*TASK DIRECTIONS*. Search the data below for the string "https" and copy all lines where it shows up.

Data extracted from a collection:
◆ ◆ ◆ ◆ ◆ ◆ ◆
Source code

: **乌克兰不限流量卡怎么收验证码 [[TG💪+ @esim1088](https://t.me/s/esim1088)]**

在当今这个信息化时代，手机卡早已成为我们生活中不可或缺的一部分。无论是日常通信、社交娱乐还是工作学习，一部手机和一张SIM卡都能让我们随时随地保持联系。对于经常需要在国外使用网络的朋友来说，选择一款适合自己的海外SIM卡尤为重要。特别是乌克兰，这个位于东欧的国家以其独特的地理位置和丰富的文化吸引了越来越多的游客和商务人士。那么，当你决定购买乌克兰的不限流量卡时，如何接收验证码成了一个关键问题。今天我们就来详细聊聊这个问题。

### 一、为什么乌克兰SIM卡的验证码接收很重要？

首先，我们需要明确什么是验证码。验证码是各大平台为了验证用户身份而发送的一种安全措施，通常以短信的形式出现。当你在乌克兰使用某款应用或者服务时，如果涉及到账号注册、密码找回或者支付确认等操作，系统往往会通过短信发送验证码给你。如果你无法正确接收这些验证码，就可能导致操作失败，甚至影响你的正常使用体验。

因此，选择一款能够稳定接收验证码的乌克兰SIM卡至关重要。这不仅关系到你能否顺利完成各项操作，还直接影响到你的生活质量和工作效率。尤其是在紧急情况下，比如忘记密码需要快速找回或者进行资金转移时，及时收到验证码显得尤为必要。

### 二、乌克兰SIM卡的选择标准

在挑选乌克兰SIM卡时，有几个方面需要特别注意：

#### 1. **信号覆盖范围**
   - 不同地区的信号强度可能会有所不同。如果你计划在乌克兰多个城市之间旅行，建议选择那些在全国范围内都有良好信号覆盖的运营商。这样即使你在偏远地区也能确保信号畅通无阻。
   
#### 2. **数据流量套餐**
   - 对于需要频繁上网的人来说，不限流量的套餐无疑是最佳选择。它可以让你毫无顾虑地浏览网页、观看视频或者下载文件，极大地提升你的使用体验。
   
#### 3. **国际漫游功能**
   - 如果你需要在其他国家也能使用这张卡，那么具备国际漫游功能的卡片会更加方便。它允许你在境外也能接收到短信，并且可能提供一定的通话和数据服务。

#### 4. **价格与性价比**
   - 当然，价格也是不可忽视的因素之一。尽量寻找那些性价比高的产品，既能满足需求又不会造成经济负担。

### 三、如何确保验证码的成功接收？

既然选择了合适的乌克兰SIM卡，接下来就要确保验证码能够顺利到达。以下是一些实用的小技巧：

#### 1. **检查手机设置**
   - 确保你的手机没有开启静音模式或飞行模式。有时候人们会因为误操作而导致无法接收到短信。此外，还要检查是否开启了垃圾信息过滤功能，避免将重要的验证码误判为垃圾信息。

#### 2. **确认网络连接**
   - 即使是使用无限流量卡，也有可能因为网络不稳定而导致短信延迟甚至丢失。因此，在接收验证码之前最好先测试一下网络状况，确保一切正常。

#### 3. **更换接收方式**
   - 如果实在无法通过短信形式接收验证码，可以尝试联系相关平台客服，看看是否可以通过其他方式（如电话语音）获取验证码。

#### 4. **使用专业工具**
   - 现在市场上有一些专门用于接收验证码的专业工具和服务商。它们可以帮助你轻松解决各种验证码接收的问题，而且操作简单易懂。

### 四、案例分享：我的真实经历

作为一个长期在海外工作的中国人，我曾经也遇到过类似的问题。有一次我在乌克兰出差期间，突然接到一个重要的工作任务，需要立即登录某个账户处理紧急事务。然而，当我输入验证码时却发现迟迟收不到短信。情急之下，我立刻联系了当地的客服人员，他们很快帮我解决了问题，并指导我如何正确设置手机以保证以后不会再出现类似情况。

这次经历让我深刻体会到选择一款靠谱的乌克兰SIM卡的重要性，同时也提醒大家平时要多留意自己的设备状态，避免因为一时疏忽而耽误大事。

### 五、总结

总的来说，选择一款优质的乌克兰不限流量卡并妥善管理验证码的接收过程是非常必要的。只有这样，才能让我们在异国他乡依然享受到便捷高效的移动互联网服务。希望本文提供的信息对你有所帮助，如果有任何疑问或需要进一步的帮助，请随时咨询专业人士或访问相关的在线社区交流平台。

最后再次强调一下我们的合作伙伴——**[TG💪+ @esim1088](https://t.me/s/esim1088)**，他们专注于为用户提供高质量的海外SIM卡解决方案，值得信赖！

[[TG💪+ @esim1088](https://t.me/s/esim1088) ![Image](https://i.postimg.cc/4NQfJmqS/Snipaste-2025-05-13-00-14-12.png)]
◆ ◆ ◆ ◆ ◆ ◆ ◆
*RESULT OF THIS EXERCISE*.
: **乌克兰不限流量卡怎么收验证码 [[TG💪+ @esim1088](https://t.me/s/esim1088)]**
最后再次强调一下我们的合作伙伴——**[TG💪+ @esim1088](https://t.me/s/esim1088)**，他们专注于为用户提供高质量的海外SIM卡解决方案，值得信赖！
[[TG💪+ @esim1088](https://t.me/s/esim1088) ![Image](https://i.postimg.cc/4NQfJmqS/Snipaste-2025-05-13-00-14-12.png)]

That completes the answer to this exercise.